Lawrence University Environmental Series Address Looks at Chinese Success Stories

APPLETON, WIS. — Environmental writer Phil McKenna presents “What China is Doing Right Environmentally” Wednesday, Feb. 11 in the final installment of Lawrence University’s four-part Spoerl environmental studies lecture series. The presentation, at 4:30 p.m. in Lawrence’s Science Hall, 102, is free and open to the public.

While China receives its share of environmental criticism, McKenna, a 1999 Lawrence graduate, will discuss three Chinese environmental success stories. His presentation will examine a solar water heating revolution taking place across the country, rain water harvesting in the arid regions of north central China and the protection of a critically endangered monkey species led by Pan Wenshi, China’s founding father of conservation biology.

Operating out of Cambridge, Mass., and Beijing, China, McKenna serves as a correspondent for New Scientist magazine. He also has written for Audubon and National Wildlife magazines as well as the New York Times, Boston Globe, San Francisco Chronicle and Milwaukee Journal Sentinel.

After earning a degree in history at Lawrence, McKenna taught English for a year in China’s Sichuan Province and worked as a field biologist on the U.S. Fish and Wildlife Service California condor reintroduction program in California and Arizona.

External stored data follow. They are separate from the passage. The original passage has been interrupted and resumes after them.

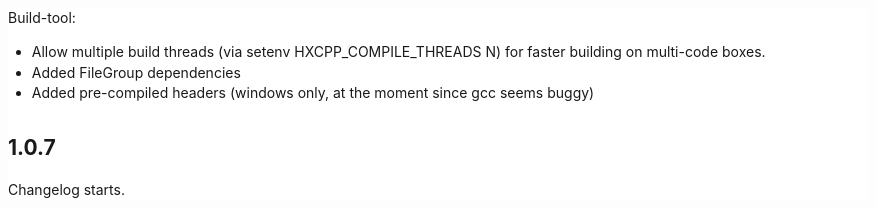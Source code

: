 Build-tool:
* Allow multiple build threads (via setenv HXCPP_COMPILE_THREADS N) for faster building on multi-code boxes.
* Added FileGroup dependencies
* Added pre-compiled headers (windows only, at the moment since gcc seems buggy)


1.0.7
-----------------
Changelog starts.
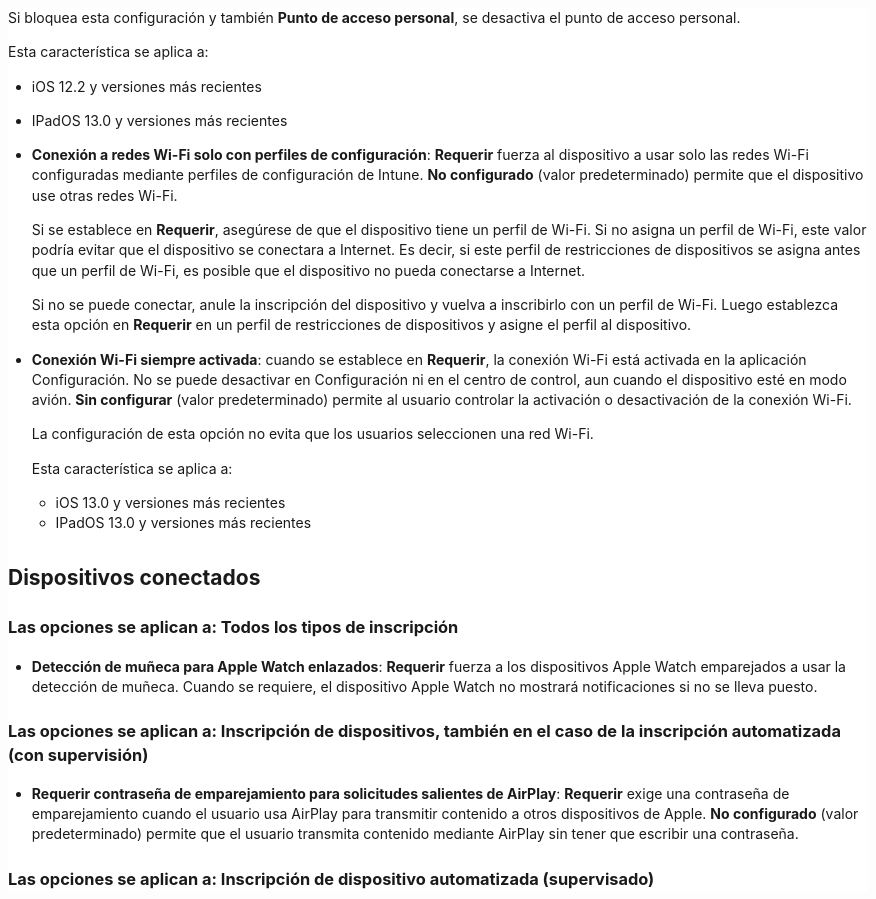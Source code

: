   Si bloquea esta configuración y también **Punto de acceso personal**, se desactiva el punto de acceso personal.

  Esta característica se aplica a:  
  - iOS 12.2 y versiones más recientes
  - IPadOS 13.0 y versiones más recientes

- **Conexión a redes Wi-Fi solo con perfiles de configuración**: **Requerir** fuerza al dispositivo a usar solo las redes Wi-Fi configuradas mediante perfiles de configuración de Intune. **No configurado** (valor predeterminado) permite que el dispositivo use otras redes Wi-Fi.

  Si se establece en **Requerir**, asegúrese de que el dispositivo tiene un perfil de Wi-Fi. Si no asigna un perfil de Wi-Fi, este valor podría evitar que el dispositivo se conectara a Internet. Es decir, si este perfil de restricciones de dispositivos se asigna antes que un perfil de Wi-Fi, es posible que el dispositivo no pueda conectarse a Internet.
  
  Si no se puede conectar, anule la inscripción del dispositivo y vuelva a inscribirlo con un perfil de Wi-Fi. Luego establezca esta opción en **Requerir** en un perfil de restricciones de dispositivos y asigne el perfil al dispositivo.

- **Conexión Wi-Fi siempre activada**: cuando se establece en **Requerir**, la conexión Wi-Fi está activada en la aplicación Configuración. No se puede desactivar en Configuración ni en el centro de control, aun cuando el dispositivo esté en modo avión. **Sin configurar** (valor predeterminado) permite al usuario controlar la activación o desactivación de la conexión Wi-Fi.

  La configuración de esta opción no evita que los usuarios seleccionen una red Wi-Fi.

  Esta característica se aplica a:  
  - iOS 13.0 y versiones más recientes
  - IPadOS 13.0 y versiones más recientes

## <a name="connected-devices"></a>Dispositivos conectados

### <a name="settings-apply-to-all-enrollment-types"></a>Las opciones se aplican a: Todos los tipos de inscripción

- **Detección de muñeca para Apple Watch enlazados**: **Requerir** fuerza a los dispositivos Apple Watch emparejados a usar la detección de muñeca. Cuando se requiere, el dispositivo Apple Watch no mostrará notificaciones si no se lleva puesto. 

### <a name="settings-apply-to-device-enrollment-automated-device-enrollment-supervised"></a>Las opciones se aplican a: Inscripción de dispositivos, también en el caso de la inscripción automatizada (con supervisión)

- **Requerir contraseña de emparejamiento para solicitudes salientes de AirPlay**: **Requerir** exige una contraseña de emparejamiento cuando el usuario usa AirPlay para transmitir contenido a otros dispositivos de Apple. **No configurado** (valor predeterminado) permite que el usuario transmita contenido mediante AirPlay sin tener que escribir una contraseña.

### <a name="settings-apply-to-automated-device-enrollment-supervised"></a>Las opciones se aplican a: Inscripción de dispositivo automatizada (supervisado)
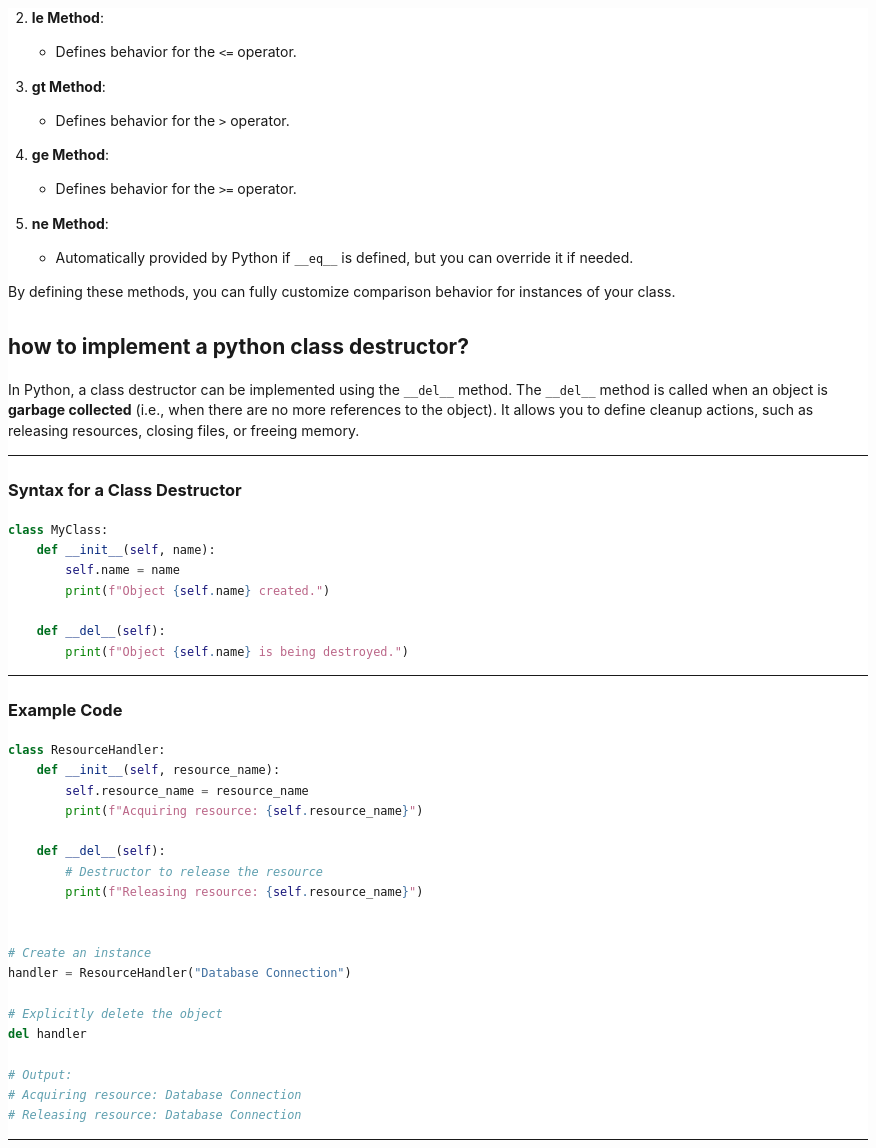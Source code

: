 2. **__le__ Method**:
   - Defines behavior for the `<=` operator.

3. **__gt__ Method**:
   - Defines behavior for the `>` operator.

4. **__ge__ Method**:
   - Defines behavior for the `>=` operator.

5. **__ne__ Method**:
   - Automatically provided by Python if `__eq__` is defined, but you can override it if needed.

By defining these methods, you can fully customize comparison behavior for instances of your class.

## how to implement a python class destructor?

In Python, a class destructor can be implemented using the `__del__` method. The `__del__` method is called when an object is **garbage collected** (i.e., when there are no more references to the object). It allows you to define cleanup actions, such as releasing resources, closing files, or freeing memory.

---

### **Syntax for a Class Destructor**

```python
class MyClass:
    def __init__(self, name):
        self.name = name
        print(f"Object {self.name} created.")

    def __del__(self):
        print(f"Object {self.name} is being destroyed.")
```

---

### **Example Code**

```python
class ResourceHandler:
    def __init__(self, resource_name):
        self.resource_name = resource_name
        print(f"Acquiring resource: {self.resource_name}")

    def __del__(self):
        # Destructor to release the resource
        print(f"Releasing resource: {self.resource_name}")


# Create an instance
handler = ResourceHandler("Database Connection")

# Explicitly delete the object
del handler

# Output:
# Acquiring resource: Database Connection
# Releasing resource: Database Connection
```

---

He earned a master’s degree at the Massachusetts Institute of Technology, where he was a John S. Hennessy Environmental Studies Fellow and served as an environmental journalism fellow at Middlebury College in 2007-08.

The environmental lecture series is sponsored by the Spoerl Lectureship in Science in Society. Established in 1999 by Milwaukee-Downer College graduate Barbara Gray Spoerl and her husband, Edward, the lectureship promotes interest and discussion on the role of science and technology in societies worldwide.